**Problem to solve**
Check each line of the entries below for the word "option", and copy the lines that have it.

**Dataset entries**
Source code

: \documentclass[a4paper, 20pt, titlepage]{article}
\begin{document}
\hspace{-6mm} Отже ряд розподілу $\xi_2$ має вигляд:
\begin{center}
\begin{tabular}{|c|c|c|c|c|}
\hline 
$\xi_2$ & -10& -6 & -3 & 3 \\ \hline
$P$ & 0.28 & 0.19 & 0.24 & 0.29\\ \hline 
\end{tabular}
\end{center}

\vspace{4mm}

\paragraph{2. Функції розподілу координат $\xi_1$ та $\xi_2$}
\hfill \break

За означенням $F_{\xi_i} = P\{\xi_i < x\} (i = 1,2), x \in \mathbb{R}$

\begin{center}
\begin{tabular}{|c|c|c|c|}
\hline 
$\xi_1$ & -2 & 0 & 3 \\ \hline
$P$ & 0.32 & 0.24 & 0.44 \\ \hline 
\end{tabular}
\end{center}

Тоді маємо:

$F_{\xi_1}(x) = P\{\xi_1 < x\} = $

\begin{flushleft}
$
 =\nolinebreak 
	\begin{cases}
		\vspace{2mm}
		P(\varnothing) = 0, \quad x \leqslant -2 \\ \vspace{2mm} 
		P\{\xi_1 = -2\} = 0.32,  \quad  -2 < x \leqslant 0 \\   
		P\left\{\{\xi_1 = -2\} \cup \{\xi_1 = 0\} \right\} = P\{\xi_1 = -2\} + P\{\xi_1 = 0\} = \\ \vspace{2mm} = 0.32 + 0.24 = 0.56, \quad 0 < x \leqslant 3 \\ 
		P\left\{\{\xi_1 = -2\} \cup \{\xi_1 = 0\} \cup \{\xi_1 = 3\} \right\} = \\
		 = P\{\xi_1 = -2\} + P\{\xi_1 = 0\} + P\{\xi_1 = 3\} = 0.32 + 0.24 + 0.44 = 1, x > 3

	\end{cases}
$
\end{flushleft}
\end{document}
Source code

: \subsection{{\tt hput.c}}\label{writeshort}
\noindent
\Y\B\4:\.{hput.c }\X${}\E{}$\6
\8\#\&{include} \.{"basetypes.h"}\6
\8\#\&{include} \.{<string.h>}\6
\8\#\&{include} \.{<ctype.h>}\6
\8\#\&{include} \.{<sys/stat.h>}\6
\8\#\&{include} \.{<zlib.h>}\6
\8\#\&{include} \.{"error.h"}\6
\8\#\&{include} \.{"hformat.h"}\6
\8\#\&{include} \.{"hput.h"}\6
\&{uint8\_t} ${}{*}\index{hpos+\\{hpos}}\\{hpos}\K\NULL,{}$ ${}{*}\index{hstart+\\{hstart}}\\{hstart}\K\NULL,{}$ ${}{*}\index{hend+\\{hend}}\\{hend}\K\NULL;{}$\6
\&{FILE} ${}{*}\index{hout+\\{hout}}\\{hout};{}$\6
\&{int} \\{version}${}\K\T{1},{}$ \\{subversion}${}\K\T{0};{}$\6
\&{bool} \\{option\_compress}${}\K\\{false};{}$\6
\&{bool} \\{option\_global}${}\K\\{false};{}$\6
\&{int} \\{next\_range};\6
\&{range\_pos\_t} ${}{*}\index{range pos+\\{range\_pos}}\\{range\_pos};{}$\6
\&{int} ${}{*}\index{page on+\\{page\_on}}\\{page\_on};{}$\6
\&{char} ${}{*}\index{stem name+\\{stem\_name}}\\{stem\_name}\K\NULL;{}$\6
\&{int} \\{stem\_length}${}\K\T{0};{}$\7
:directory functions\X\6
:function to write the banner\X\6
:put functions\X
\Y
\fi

**Answer for the task**
\&{bool} \\{option\_compress}${}\K\\{false};{}$\6
\&{bool} \\{option\_global}${}\K\\{false};{}$\6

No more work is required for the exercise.